Chongqing has a long history dating back thousands of years and I’ll let you do your own reading about that. Chongqing is a major industrial city; there are several motorcycles and car factories here as well as chemical, steel, coal, textile, … The city occupies a vast area (470km wide at its widest) and all you see are hundreds of skyscrapers on every hill you can see. But we are only here really because it is the main embarkation point for cruises down the Yangtze rivers; 40 different cruise ships do the cruise from here.

Charlie , our guide for our day in Chongqing, describes himself as a small Buddha and he certainly has the stomach to fit the name. We informed him right away that we did not wish to do the scheduled visit of the Three Gorges Dam museum, but would rather use the time in different ways. That probably threw him off his stride, because I found spending the rest of the day with him very difficult and unsatisfying. I just could not get a straight answer out of him, whether it be the translation of a Chinese word, or even a simple question such as whether the teahouse has ice cubes. Which is why we later declined to have dinner with him and we boarded our ship as soon as we could.
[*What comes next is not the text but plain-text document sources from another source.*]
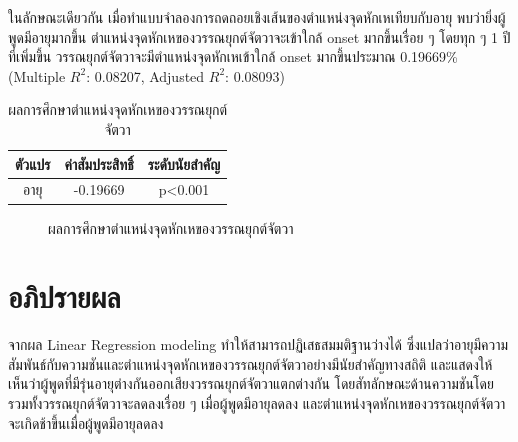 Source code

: \documentclass[a4paper]{article}
\begin{document}
    ในลักษณะเดียวกัน เมื่อทำแบบจําลองการถดถอยเชิงเส้นของตำแหน่งจุดหักเหเทียบกับอายุ พบว่ายิ่งผู้พูดมีอายุมากขึ้น ตำแหน่งจุดหักเหของวรรณยุกต์จัตวาจะเข้าใกล้ onset มากขึ้นเรื่อย ๆ โดยทุก ๆ 1 ปีที่เพิ่มขึ้น วรรณยุกต์จัตวาจะมีตำแหน่งจุดหักเหเข้าใกล้ onset มากขึ้นประมาณ 0.19669\% (Multiple $R^2$: 0.08207, Adjusted $R^2$: 0.08093)
    \begin{table}[!ht]
        \begin{center}
        \begin{tabular}{|c|c|c|}
            \hline
            ตัวแปร & ค่าสัมประสิทธิ์ & ระดับนัยสำคัญ \\
            \hline
            อายุ & -0.19669 & p<0.001 \\
            \hline
        \end{tabular}
        \end{center}
        \caption{ผลการศึกษาตำแหน่งจุดหักเหของวรรณยุกต์จัตวา}
    \end{table}
    \begin{figure}[!ht]
        \begin{center}
        \end{center}
        \caption{ผลการศึกษาตำแหน่งจุดหักเหของวรรณยุกต์จัตวา}
    \end{figure}
\section{อภิปรายผล}
    จากผล Linear Regression modeling ทำให้สามารถปฏิเสธสมมติฐานว่างได้ ซึ่งแปลว่าอายุมีความสัมพันธ์กับความชันและตำแหน่งจุดหักเหของวรรณยุกต์จัตวาอย่างมีนัยสำคัญทางสถิติ และแสดงให้เห็นว่าผู้พูดที่มีรุ่นอายุต่างกันออกเสียงวรรณยุกต์จัตวาแตกต่างกัน โดยสัทลักษณะด้านความชันโดยรวมทั้งวรรณยุกต์จัตวาจะลดลงเรื่อย ๆ เมื่อผู้พูดมีอายุลดลง และตำแหน่งจุดหักเหของวรรณยุกต์จัตวาจะเกิดช้าขึ้นเมื่อผู้พูดมีอายุลดลง
\end{document}
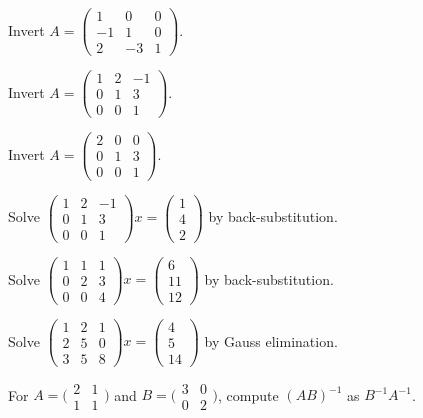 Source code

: \begin{problems}
    \item Invert $A = \begin{pmatrix} 1 & 0 & 0 \\ -1 & 1 & 0 \\ 2 & -3 & 1 \end{pmatrix}$.
    \item Invert $A = \begin{pmatrix} 1 & 2 & -1 \\ 0 & 1 & 3 \\ 0 & 0 & 1 \end{pmatrix}$.
    \item Invert $A = \begin{pmatrix} 2 & 0 & 0 \\ 0 & 1 & 3 \\ 0 & 0 & 1 \end{pmatrix}$.
    \item Solve $\begin{pmatrix} 1 & 2 & -1 \\ 0 & 1 & 3 \\ 0 & 0 & 1 \end{pmatrix} x = \begin{pmatrix} 1 \\ 4 \\ 2 \end{pmatrix}$ by back-substitution.
    \item Solve $\begin{pmatrix} 1 & 1 & 1 \\ 0 & 2 & 3 \\ 0 & 0 & 4 \end{pmatrix} x = \begin{pmatrix} 6 \\ 11 \\ 12 \end{pmatrix}$ by back-substitution.
    \item Solve $\begin{pmatrix} 1 & 2 & 1 \\ 2 & 5 & 0 \\ 3 & 5 & 8 \end{pmatrix} x = \begin{pmatrix} 4 \\ 5 \\ 14 \end{pmatrix}$ by Gauss elimination.
    \item For $A = \bigl(\begin{smallmatrix} 2 & 1 \\ 1 & 1 \end{smallmatrix}\bigr)$ and $B = \bigl(\begin{smallmatrix} 3 & 0 \\ 0 & 2 \end{smallmatrix}\bigr)$, compute $(A B)^{-1}$ as $B^{-1} A^{-1}$.

\end{problems}
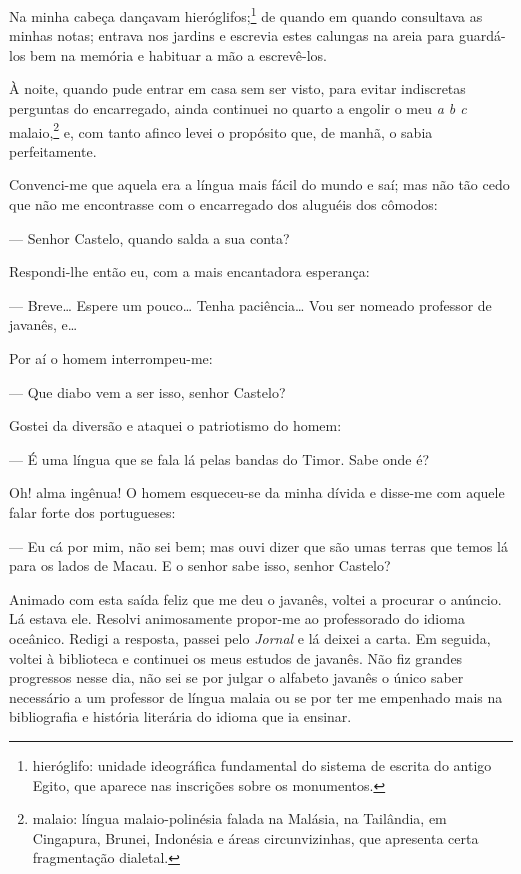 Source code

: Na minha cabeça dançavam hieróglifos;\footnote{hieróglifo: unidade
  ideográfica fundamental do sistema de escrita do antigo Egito, que
  aparece nas inscrições sobre os monumentos.} de quando em quando
consultava as minhas notas; entrava nos jardins e escrevia estes
calungas na areia para guardá-los bem na memória e habituar a mão a
escrevê-los.

À noite, quando pude entrar em casa sem ser visto, para evitar
indiscretas perguntas do encarregado, ainda continuei no quarto a
engolir o meu \emph{a b c} malaio,\footnote{malaio: língua
  malaio-polinésia falada na Malásia, na Tailândia, em Cingapura,
  Brunei, Indonésia e áreas circunvizinhas, que apresenta certa
  fragmentação dialetal.} e, com tanto afinco levei o propósito que, de
manhã, o sabia perfeitamente.

Convenci-me que aquela era a língua mais fácil do mundo e saí; mas não
tão cedo que não me encontrasse com o encarregado dos aluguéis dos
cômodos:

--- Senhor Castelo, quando salda a sua conta?

Respondi-lhe então eu, com a mais encantadora esperança:

--- Breve\ldots{} Espere um pouco\ldots{} Tenha paciência\ldots{} Vou
ser nomeado professor de javanês, e\ldots{}

Por aí o homem interrompeu-me:

--- Que diabo vem a ser isso, senhor Castelo?

Gostei da diversão e ataquei o patriotismo do homem:

--- É uma língua que se fala lá pelas bandas do Timor. Sabe onde é?

Oh! alma ingênua! O homem esqueceu-se da minha dívida e disse-me com
aquele falar forte dos portugueses:

--- Eu cá por mim, não sei bem; mas ouvi dizer que são umas terras que
temos lá para os lados de Macau. E o senhor sabe isso, senhor Castelo?

Animado com esta saída feliz que me deu o javanês, voltei a procurar o
anúncio. Lá estava ele. Resolvi animosamente propor-me ao professorado
do idioma oceânico. Redigi a resposta, passei pelo \emph{Jornal} e lá
deixei a carta. Em seguida, voltei à biblioteca e continuei os meus
estudos de javanês. Não fiz grandes progressos nesse dia, não sei se por
julgar o alfabeto javanês o único saber necessário a um professor de
língua malaia ou se por ter me empenhado mais na bibliografia e história
literária do idioma que ia ensinar.

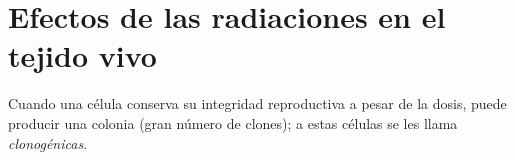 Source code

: \documentclass[12pt,letterpaper, oneside]{book}
\begin{document}
			
			
			
			
			
			
						
		\section{Efectos de las radiaciones en el tejido vivo}
		Cuando una célula conserva su integridad reproductiva a pesar de la dosis, puede producir una colonia (gran número de clones); a estas células se les llama \textit{clonogénicas}\cite{Hall.2000}.
		
\end{document}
First, we head to Ciqiku, an area going back 1,800 years which used to be the old port of Chongqing and has now become a series of streets similar to Jinli street in Chengdu or the Muslim street in Xi’An. Small

streets with old wooden Chinese buildings full of shops and stalls offering everything from food, snacks, souvenirs, etc… The street is very crowded and it is hard to make our way forward to the shores of the JiaNin river. One stall in particular has the biggest following; there is a long line of people waiting to buy some type of food there, which is freshly bagged for them and which they carry away in large bags. It is Mahua, a favorite local fried snack made of sticky rice and sesame.

Further down the street, I think I have reached an open sewer area, but I am told it is the smell of doufu (tofu). Well, now you know what I think of tofu.

We then left Ciqiku to have lunch in the downtown area. My negotiations with the guide relative to where we should have lunch were very long and very frustrating, but he eventually brought us to a very fine Chongqing restaurant, Yi Pin Xiang Jiu Lou restaurant, where we had a feast. Kung Pao Jiding (Kung Pao chicken), Piao Xiang Lou Rou (beef with green peppers), Jidan Mian (noodles with fried eggs), Ye San Tun (mushroom dish). Always with a platter of fresh fruit at the end.

We then took a five minute walk to what our guide called city hall, otherwise referred to as Congress Hall, a majestic Chinese structure with a pagoda-style roof sitting atop a hill and containing a large concert hall as well as a tourist office and two floors used by the Arts Institute of Chongqing to display the art of its students.

We then asked our guide to bring us to the Carrefour (part of the French chain of hypermarkets Lynn and I are very familiar with) store we knew existed in the city. For two days now, Lynn and I had been unsuccessfully trying to buy her some hair spray. The hotel staff brought her some gel spray, the beauty salon tried to sell her some other type of spray, wherever we turned we just could not get the right product. So we had had Ben, our Chengdu guide, write the proper Chinese characters for the “hair spray which helps hold the hair in place” on a page of my notebook and we were now going to execute our plan to locate hair spray at Carrefour.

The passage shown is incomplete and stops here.